Back in 1994, at an Algonquin Hotel book party in New York, a well-known autograph dealer buttonholed me to talk about Ronald Reagan. Because I was often a CNN talking head, providing commentary on U.S. presidents, he was eager to regale me with his most recent acquisition: 276 letters that Ronald Reagan wrote to Lorraine Makler Wagner, longtime head of his Philadelphia fan club. A fiercely opinionated Democrat, Wagner lived in a working-class section of the City of Brotherly Love. Their correspondence began in 1943 and continued with “Ronnie’s” farewell message, one sent to thousands of friends, after his public announcement that he suffered from Alzheimer’s disease. That short 1994 letter ended an epistolary relationship that lasted 51years.
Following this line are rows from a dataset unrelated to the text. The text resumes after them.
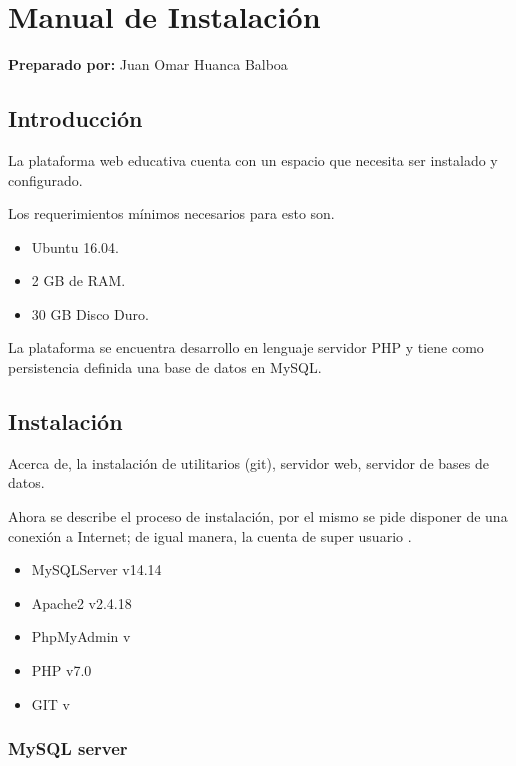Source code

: \chapter{Manual de Instalación}

\begin{center}
	\textbf{Preparado por:} Juan Omar Huanca Balboa
\end{center}

\section{Introducción}

La plataforma web educativa cuenta con un espacio que necesita ser instalado y configurado.

Los requerimientos mínimos necesarios para esto son.

\begin{itemize}

\item Ubuntu 16.04.
\item 2 GB de RAM.
\item 30 GB Disco Duro.

\end{itemize}

La plataforma se encuentra desarrollo en lenguaje servidor PHP y tiene como 
persistencia definida una base de datos en MySQL.

\section{Instalación}

Acerca de, la instalación de utilitarios (git), servidor web, servidor de bases de
datos.

Ahora se describe el proceso de instalación, por el mismo se pide disponer
de una conexión a Internet; de igual manera, la cuenta de super usuario 
.

\begin{itemize}

\item MySQLServer v14.14
\item Apache2 v2.4.18
\item PhpMyAdmin v
\item PHP v7.0
\item GIT v
\end{itemize}

\subsection{MySQL server} \label{ssec:mysqlServer}

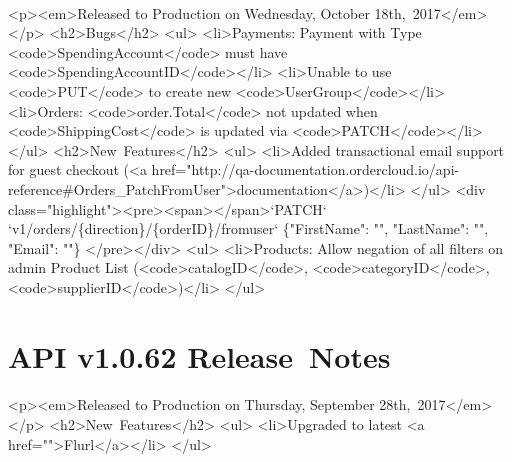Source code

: \documentclass{memoir}%
\begin{document}
\paragraph*{}%
<p><em>Released to Production on Wednesday, October 18th,~2017</em></p>\newline%
<h2>Bugs</h2>\newline%
<ul>\newline%
<li>Payments: Payment with Type <code>SpendingAccount</code> must have <code>SpendingAccountID</code></li>\newline%
<li>Unable to use <code>PUT</code> to create new <code>UserGroup</code></li>\newline%
<li>Orders: <code>order.Total</code> not updated when <code>ShippingCost</code> is updated via <code>PATCH</code></li>\newline%
</ul>\newline%
<h2>New~Features</h2>\newline%
<ul>\newline%
<li>Added transactional email support for guest checkout (<a href="http://qa{-}documentation.ordercloud.io/api{-}reference\#Orders\_PatchFromUser">documentation</a>)</li>\newline%
</ul>\newline%
<div class="highlight"><pre><span></span>`PATCH` `v1/orders/\{direction\}/\{orderID\}/fromuser`\newline%
\{"FirstName": "", "LastName": "", "Email": ""\}\newline%
</pre></div>\newline%
<ul>\newline%
<li>Products: Allow negation of all filters on admin Product List (<code>catalogID</code>, <code>categoryID</code>, <code>supplierID</code>)</li>\newline%
</ul>

%
\section*{API v1.0.62 Release~Notes}%
\paragraph*{}%

%
\paragraph*{}%
<p><em>Released to Production on Thursday, September 28th,~2017</em></p>\newline%
<h2>New~Features</h2>\newline%
<ul>\newline%
<li>Upgraded to latest <a href="">Flurl</a></li>\newline%
</ul>
\end{document}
My immediate reaction to the autograph dealer was “Well, they must be form letters,” the kind political candidates sign en masse to constituents unlucky enough to find themselves on the receiving end. He assured me that most were highly personal and handwritten, analyzing everything from his relationship with his first wife, actress Jane Wyman, to delineating why his true political hero was Franklin D. Roosevelt. One letter was handwritten when the 43-year-old Reagan was hosting a variety show at the Last Frontier Casino in Las Vegas. The dealer boasted about other long, personal missives written on White House letterhead. I found it all hard to believe: Reagan as a prolific letter writer? The Gipper as sage counselor to a blue-collar Philadelphian? We made an appointment so I could inspect the collection.

Nothing prepared me for the richness of the correspondence. Because some in the media had unfairly portrayed Reagan as an “amiable dunce,” in former Defense Secretary Clark M. Clifford’s ugly phrase, it was hard to believe he had a literary bent. Even his Hollywood friends believed that Louis L’Amour’s pulp westerns were Reagan’s idea of high art. The Reagan-Wagner correspondence showed that I was the ignorant one. Reagan had a naturally smart, breezy writing style filled with good humor, common sense and bracing political convictions. Far from being form letters, his correspondence with Wagner was brimming with wry observations, clever asides and stone-cold candor. He offered advice on child-rearing. He railed against what he deemed the “gossiping buzzard Brigade,” the mainstream press that tried to destroy politicians’ reputations. He defended conservatism in the cultural wars of the 1960s as an extension of his nationalism. “I’ve always resented kids spoiling the Churchill V for victory by their use of it as an anti-Vietnam gesture,” he complained. A virtual shooting gallery of post-Truman-era liberal Democrats was the target of his rapid-fire pen. “Carter disturbs me more than a little,” Reagan wrote of Jimmy Carter just days before he was elected president in 1976. “I have a deep-seated feeling that he is a real phony.”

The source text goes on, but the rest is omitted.